Getting from Oranges to Apples

Getting from Oranges to Apples

Many people think they have to deceive in the short run. But in the long run, people and companies get found out. Ultimately, manipulation backfires

Harvard professor Howard Gardner says it is possible to get others to see things differently; but it takes perseverance and finesse.

Famed Harvard psychologist Howard Gardner, noted for his theory of multiple intelligences, recently published Changing Minds: The Art and Science of Changing Our Own and Other People's Minds (Harvard Business School Press, 2004). This quick, enjoyable read outlines Gardner's research and thinking on how best to convince others (or yourself) to adopt a different viewpoint in various settings, including business. Gardner sat down with CIO to talk about the difficulties inherent in the process of changing someone's mind and the seven "levers" by which leaders can accomplish it.

CIO: Describe the "mind-changing paradox" referred to in your book.

Howard Gardner: People underestimate how difficult it is to change minds. The mind-changing paradox is my attempt to capture that. When you're little, your mind changes pretty readily, even if nobody pushes it. We are natural mind-changing entities until we are 10 or so. But as we get older and have acquired more formal and informal knowledge, then it's very, very hard to change our minds. Which doesn't mean you should give up. It means you need to be intelligent and strategic about it and persevering.

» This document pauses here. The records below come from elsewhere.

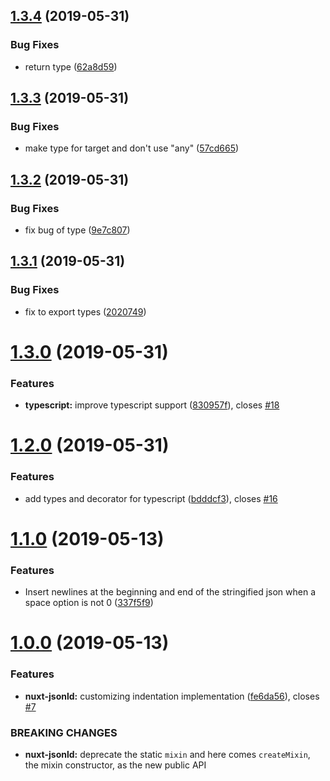 ## [1.3.4](https://github.com/ymmooot/nuxt-jsonld/compare/v1.3.3...v1.3.4) (2019-05-31)


### Bug Fixes

* return type ([62a8d59](https://github.com/ymmooot/nuxt-jsonld/commit/62a8d59))

## [1.3.3](https://github.com/ymmooot/nuxt-jsonld/compare/v1.3.2...v1.3.3) (2019-05-31)


### Bug Fixes

* make type for target and don't use "any" ([57cd665](https://github.com/ymmooot/nuxt-jsonld/commit/57cd665))

## [1.3.2](https://github.com/ymmooot/nuxt-jsonld/compare/v1.3.1...v1.3.2) (2019-05-31)


### Bug Fixes

* fix bug of type ([9e7c807](https://github.com/ymmooot/nuxt-jsonld/commit/9e7c807))

## [1.3.1](https://github.com/ymmooot/nuxt-jsonld/compare/v1.3.0...v1.3.1) (2019-05-31)


### Bug Fixes

* fix to export types ([2020749](https://github.com/ymmooot/nuxt-jsonld/commit/2020749))

# [1.3.0](https://github.com/ymmooot/nuxt-jsonld/compare/v1.2.0...v1.3.0) (2019-05-31)


### Features

* **typescript:** improve typescript support ([830957f](https://github.com/ymmooot/nuxt-jsonld/commit/830957f)), closes [#18](https://github.com/ymmooot/nuxt-jsonld/issues/18)

# [1.2.0](https://github.com/ymmooot/nuxt-jsonld/compare/v1.1.0...v1.2.0) (2019-05-31)


### Features

* add types and decorator for typescript ([bdddcf3](https://github.com/ymmooot/nuxt-jsonld/commit/bdddcf3)), closes [#16](https://github.com/ymmooot/nuxt-jsonld/issues/16)

# [1.1.0](https://github.com/ymmooot/nuxt-jsonld/compare/v1.0.0...v1.1.0) (2019-05-13)


### Features

* Insert newlines at the beginning and end of the stringified json when a space option is not 0 ([337f5f9](https://github.com/ymmooot/nuxt-jsonld/commit/337f5f9))

# [1.0.0](https://github.com/ymmooot/nuxt-jsonld/compare/v0.0.5...v1.0.0) (2019-05-13)


### Features

* **nuxt-jsonld:** customizing indentation implementation ([fe6da56](https://github.com/ymmooot/nuxt-jsonld/commit/fe6da56)), closes [#7](https://github.com/ymmooot/nuxt-jsonld/issues/7)


### BREAKING CHANGES

* **nuxt-jsonld:** deprecate the static `mixin` and here comes `createMixin`, the mixin constructor, as the new public API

I'm not stating that on small matters it's difficult to change people's minds. A coffee break at 3.00 rather than 1.00 — that's trivial. But on fundamental ideas on how the world works, about what your enterprise is about, about what your life goals are, about what it takes to survive — it's on these topics that it's very difficult to change people's minds. Most people, by the time they're adults, not only have become used to a certain way of thinking, but in a sense it's work for them [to change] because their neural pathways become set.

[For a leader] to say it's a new ball game, that [employees] have to make different kinds of assumptions, that the usual procedures and the usual rewards and the usual skills are not adequate or are misplaced - this is really calling for a revisiting of fundamentals [on the part of employees]. And it's very hard to revisit fundamentals.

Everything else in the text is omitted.